**Task objective**
Only the lines from the start of the data through the one containing "could be created, using" belong in your answer; return them exactly.

"""

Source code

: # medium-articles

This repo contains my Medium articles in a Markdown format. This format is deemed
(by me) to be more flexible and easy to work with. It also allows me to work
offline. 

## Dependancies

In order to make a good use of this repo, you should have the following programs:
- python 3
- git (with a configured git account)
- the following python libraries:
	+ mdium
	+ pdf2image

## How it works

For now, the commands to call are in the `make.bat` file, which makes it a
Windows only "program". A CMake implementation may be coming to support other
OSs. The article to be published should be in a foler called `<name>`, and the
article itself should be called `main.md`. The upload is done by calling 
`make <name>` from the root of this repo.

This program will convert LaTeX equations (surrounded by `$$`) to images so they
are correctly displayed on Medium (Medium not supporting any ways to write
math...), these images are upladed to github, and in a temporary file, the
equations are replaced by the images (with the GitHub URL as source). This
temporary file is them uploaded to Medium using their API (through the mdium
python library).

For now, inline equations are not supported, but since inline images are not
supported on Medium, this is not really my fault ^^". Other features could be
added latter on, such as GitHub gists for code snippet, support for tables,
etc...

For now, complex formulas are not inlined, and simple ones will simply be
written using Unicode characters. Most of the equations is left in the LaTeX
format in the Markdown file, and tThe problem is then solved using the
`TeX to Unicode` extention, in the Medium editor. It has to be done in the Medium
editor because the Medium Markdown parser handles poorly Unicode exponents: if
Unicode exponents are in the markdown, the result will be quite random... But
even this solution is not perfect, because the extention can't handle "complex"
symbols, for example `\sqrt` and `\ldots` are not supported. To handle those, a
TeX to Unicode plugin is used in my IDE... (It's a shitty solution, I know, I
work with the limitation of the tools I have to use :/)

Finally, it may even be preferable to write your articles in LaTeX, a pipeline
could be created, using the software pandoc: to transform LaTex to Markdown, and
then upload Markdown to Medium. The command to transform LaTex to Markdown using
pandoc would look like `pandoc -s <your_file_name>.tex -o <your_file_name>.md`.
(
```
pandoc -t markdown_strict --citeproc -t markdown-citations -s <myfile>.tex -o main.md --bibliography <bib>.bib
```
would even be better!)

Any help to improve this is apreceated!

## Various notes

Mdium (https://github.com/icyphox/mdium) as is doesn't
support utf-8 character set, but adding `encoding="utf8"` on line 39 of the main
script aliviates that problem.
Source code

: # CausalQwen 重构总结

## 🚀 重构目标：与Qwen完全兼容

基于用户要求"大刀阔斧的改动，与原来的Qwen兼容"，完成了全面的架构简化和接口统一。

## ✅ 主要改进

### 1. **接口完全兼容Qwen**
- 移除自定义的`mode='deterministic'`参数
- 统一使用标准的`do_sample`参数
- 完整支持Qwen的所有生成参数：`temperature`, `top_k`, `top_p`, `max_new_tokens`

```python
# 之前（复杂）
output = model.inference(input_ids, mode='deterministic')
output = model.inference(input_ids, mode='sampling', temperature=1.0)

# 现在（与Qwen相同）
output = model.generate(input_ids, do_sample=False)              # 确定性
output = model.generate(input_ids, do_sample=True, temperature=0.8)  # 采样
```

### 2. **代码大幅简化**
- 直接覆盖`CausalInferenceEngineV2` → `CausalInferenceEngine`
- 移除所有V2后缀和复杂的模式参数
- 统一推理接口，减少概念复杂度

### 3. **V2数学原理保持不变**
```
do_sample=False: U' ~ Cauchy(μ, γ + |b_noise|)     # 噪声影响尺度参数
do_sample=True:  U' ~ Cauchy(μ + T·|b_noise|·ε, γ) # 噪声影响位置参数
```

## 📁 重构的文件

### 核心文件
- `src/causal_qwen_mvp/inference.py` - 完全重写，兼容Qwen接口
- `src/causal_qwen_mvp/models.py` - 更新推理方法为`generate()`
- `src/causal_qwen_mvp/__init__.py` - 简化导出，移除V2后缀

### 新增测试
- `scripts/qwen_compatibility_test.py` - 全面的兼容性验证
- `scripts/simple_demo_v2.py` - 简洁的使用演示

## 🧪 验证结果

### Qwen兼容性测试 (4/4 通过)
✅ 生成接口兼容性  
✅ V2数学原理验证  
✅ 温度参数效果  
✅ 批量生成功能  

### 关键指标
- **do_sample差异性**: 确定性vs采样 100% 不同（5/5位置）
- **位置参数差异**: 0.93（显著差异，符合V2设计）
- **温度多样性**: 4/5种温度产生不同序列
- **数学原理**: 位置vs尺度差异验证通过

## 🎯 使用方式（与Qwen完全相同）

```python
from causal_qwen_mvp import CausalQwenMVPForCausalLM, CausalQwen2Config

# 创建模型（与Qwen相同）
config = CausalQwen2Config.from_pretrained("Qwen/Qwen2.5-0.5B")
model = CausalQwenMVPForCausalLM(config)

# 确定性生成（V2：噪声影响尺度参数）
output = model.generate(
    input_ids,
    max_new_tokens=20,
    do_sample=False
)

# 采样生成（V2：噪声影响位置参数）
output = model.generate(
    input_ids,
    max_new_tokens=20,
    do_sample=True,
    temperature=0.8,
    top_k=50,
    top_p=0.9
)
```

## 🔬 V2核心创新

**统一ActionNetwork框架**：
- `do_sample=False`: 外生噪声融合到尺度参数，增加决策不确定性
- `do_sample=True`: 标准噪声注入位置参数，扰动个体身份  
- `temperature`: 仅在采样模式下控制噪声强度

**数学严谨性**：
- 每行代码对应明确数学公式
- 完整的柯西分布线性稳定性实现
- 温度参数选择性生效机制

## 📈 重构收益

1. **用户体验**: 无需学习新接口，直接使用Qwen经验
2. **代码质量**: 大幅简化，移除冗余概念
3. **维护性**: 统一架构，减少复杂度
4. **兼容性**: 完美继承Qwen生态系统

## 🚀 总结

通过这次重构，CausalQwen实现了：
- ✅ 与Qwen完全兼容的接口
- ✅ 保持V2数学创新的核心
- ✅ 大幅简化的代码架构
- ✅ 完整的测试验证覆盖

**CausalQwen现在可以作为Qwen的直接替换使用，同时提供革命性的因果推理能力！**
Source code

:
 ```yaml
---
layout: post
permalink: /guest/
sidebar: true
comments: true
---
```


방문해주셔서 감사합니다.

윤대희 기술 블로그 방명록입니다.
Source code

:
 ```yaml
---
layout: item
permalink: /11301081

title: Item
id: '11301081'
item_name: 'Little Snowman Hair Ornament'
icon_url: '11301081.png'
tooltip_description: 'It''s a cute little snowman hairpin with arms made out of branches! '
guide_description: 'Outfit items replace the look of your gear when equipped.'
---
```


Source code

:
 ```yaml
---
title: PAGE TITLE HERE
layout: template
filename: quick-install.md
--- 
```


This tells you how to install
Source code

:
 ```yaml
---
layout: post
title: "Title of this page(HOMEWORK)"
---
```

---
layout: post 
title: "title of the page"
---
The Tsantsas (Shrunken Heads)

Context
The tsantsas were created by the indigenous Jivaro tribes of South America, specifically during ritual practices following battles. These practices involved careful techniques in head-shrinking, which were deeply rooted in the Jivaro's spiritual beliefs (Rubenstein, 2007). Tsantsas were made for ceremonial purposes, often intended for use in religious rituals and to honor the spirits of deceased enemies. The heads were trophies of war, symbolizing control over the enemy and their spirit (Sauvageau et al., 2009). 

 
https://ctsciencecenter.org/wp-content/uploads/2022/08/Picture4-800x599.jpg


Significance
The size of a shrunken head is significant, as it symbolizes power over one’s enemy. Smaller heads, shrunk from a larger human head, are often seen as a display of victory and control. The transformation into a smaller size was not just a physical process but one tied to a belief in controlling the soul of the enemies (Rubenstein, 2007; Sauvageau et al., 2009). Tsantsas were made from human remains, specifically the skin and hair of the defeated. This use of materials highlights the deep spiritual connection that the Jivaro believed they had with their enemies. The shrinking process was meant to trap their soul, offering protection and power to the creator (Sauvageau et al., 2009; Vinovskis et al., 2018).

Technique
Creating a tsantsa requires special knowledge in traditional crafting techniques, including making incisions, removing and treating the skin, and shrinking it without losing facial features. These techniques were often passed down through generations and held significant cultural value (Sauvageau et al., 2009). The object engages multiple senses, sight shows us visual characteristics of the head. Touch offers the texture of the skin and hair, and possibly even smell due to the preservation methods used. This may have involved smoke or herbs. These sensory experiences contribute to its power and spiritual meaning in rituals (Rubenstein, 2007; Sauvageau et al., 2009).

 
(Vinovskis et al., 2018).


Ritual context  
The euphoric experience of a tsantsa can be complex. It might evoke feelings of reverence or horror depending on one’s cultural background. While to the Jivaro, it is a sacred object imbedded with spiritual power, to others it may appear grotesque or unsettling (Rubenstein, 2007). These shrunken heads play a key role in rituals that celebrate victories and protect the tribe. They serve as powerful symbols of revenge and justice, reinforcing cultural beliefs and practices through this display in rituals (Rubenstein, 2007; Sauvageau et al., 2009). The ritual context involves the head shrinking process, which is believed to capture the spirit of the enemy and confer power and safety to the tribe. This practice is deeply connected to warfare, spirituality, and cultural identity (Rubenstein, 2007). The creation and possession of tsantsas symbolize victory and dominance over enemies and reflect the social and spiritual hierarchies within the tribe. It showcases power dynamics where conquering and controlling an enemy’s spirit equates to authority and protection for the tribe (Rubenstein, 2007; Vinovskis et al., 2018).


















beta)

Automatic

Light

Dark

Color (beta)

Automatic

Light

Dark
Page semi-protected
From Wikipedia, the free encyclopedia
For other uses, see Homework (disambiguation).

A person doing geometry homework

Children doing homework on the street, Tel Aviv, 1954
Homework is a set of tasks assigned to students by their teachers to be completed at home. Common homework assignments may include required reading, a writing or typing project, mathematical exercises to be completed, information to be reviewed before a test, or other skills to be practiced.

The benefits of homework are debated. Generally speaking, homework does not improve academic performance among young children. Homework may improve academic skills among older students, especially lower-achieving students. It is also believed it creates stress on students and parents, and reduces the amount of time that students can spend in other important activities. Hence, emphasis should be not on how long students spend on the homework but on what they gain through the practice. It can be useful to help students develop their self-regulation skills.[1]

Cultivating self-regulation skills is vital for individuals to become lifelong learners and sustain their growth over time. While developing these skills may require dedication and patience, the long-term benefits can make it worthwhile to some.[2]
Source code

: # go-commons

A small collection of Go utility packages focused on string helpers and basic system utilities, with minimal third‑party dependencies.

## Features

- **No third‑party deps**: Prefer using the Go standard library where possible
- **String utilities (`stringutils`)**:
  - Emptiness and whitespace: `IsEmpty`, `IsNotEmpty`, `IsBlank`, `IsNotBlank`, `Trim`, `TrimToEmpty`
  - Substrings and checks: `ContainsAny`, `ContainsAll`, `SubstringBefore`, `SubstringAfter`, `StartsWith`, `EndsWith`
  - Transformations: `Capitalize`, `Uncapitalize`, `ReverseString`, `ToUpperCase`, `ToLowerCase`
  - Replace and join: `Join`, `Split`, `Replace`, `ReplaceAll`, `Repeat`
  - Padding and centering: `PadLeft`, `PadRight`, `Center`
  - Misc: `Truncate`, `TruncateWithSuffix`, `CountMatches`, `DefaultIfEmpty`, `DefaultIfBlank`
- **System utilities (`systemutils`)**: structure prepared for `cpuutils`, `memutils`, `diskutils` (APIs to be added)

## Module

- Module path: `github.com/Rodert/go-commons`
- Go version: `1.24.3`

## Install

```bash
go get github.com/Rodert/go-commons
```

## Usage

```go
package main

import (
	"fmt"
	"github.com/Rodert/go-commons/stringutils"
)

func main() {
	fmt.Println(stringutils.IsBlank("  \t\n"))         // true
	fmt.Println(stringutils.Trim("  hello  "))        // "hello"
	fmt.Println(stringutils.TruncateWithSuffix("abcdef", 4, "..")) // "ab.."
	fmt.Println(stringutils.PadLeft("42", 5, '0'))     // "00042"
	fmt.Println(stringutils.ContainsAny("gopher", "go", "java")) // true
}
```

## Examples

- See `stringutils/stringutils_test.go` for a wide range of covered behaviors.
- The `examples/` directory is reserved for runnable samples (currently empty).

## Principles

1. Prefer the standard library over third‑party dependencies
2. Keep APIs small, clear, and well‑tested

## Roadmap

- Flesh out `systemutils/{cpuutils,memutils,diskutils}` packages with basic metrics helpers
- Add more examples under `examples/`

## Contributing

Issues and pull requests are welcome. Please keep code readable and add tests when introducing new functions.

"""

**Result of this task**
Source code

: # medium-articles

This repo contains my Medium articles in a Markdown format. This format is deemed
(by me) to be more flexible and easy to work with. It also allows me to work
offline. 

## Dependancies

In order to make a good use of this repo, you should have the following programs:
- python 3
- git (with a configured git account)
- the following python libraries:
	+ mdium
	+ pdf2image

## How it works

For now, the commands to call are in the `make.bat` file, which makes it a
Windows only "program". A CMake implementation may be coming to support other
OSs. The article to be published should be in a foler called `<name>`, and the
article itself should be called `main.md`. The upload is done by calling 
`make <name>` from the root of this repo.

This program will convert LaTeX equations (surrounded by `$$`) to images so they
are correctly displayed on Medium (Medium not supporting any ways to write
math...), these images are upladed to github, and in a temporary file, the
equations are replaced by the images (with the GitHub URL as source). This
temporary file is them uploaded to Medium using their API (through the mdium
python library).

For now, inline equations are not supported, but since inline images are not
supported on Medium, this is not really my fault ^^". Other features could be
added latter on, such as GitHub gists for code snippet, support for tables,
etc...

For now, complex formulas are not inlined, and simple ones will simply be
written using Unicode characters. Most of the equations is left in the LaTeX
format in the Markdown file, and tThe problem is then solved using the
`TeX to Unicode` extention, in the Medium editor. It has to be done in the Medium
editor because the Medium Markdown parser handles poorly Unicode exponents: if
Unicode exponents are in the markdown, the result will be quite random... But
even this solution is not perfect, because the extention can't handle "complex"
symbols, for example `\sqrt` and `\ldots` are not supported. To handle those, a
TeX to Unicode plugin is used in my IDE... (It's a shitty solution, I know, I
work with the limitation of the tools I have to use :/)

Finally, it may even be preferable to write your articles in LaTeX, a pipeline
could be created, using the software pandoc: to transform LaTex to Markdown, and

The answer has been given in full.